» Available data
◆ ◆ ◆ ◆

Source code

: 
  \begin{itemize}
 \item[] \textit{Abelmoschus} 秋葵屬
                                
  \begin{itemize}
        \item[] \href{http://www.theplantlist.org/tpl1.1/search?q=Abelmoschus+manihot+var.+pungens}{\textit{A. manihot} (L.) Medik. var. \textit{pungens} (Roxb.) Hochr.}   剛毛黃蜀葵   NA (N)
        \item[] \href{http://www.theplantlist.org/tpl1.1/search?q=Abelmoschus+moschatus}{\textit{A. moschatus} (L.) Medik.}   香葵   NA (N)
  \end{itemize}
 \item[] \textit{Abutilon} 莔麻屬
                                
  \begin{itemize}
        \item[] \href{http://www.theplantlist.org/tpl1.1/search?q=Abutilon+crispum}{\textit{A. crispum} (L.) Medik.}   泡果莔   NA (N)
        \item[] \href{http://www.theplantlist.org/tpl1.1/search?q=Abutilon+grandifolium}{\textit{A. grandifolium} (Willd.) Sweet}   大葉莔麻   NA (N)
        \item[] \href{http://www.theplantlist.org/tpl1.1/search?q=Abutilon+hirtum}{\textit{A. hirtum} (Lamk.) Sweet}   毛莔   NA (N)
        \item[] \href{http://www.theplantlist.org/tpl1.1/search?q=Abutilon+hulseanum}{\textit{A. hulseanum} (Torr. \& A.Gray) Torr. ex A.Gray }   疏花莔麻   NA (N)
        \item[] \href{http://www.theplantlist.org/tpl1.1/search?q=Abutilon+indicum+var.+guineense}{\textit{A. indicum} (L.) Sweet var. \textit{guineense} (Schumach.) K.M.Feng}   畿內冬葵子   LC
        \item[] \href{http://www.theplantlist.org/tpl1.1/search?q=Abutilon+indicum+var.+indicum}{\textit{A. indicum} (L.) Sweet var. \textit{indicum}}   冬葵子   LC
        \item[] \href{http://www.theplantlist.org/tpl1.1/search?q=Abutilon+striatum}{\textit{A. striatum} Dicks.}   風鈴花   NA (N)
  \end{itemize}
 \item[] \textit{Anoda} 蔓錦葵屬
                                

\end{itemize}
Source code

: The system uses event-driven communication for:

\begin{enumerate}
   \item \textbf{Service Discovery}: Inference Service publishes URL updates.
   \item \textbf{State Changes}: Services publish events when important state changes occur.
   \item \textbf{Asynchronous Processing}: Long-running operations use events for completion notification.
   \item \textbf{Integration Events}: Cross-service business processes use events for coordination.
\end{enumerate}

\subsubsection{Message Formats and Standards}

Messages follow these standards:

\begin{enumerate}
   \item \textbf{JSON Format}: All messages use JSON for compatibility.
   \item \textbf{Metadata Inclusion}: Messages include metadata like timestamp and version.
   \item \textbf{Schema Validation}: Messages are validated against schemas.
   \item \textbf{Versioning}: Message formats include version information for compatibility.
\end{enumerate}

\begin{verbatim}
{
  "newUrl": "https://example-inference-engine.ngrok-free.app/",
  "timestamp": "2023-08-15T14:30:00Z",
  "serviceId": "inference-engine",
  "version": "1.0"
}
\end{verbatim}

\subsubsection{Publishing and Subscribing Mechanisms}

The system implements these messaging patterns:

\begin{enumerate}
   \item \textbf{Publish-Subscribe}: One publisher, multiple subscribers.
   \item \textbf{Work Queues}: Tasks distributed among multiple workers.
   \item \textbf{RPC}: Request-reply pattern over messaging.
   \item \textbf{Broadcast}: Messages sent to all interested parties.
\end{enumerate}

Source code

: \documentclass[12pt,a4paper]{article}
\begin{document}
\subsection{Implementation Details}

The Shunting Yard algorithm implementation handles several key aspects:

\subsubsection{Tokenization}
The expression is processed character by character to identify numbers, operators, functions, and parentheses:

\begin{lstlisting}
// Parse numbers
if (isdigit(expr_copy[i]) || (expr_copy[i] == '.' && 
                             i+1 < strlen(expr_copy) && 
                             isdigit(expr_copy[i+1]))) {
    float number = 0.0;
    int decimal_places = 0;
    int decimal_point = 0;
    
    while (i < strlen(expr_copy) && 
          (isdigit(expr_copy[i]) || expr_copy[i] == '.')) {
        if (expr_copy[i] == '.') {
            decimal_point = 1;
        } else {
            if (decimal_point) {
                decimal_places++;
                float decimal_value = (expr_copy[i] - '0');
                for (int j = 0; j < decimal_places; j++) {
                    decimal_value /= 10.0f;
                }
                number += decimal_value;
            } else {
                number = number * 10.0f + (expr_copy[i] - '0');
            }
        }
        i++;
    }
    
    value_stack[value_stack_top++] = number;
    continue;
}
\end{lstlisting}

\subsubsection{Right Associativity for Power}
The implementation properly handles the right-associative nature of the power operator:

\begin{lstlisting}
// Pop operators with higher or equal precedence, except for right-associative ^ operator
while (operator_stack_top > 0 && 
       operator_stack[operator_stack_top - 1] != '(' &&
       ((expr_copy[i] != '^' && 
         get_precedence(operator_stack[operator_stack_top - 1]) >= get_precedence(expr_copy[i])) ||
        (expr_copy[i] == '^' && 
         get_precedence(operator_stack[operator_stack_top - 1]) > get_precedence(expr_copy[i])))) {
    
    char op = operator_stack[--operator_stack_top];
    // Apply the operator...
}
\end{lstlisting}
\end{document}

◆ ◆ ◆ ◆

» Task description
Tally up how many lines in the preceding listing contain the word "handles". Give nothing but the number.

» Written reply
2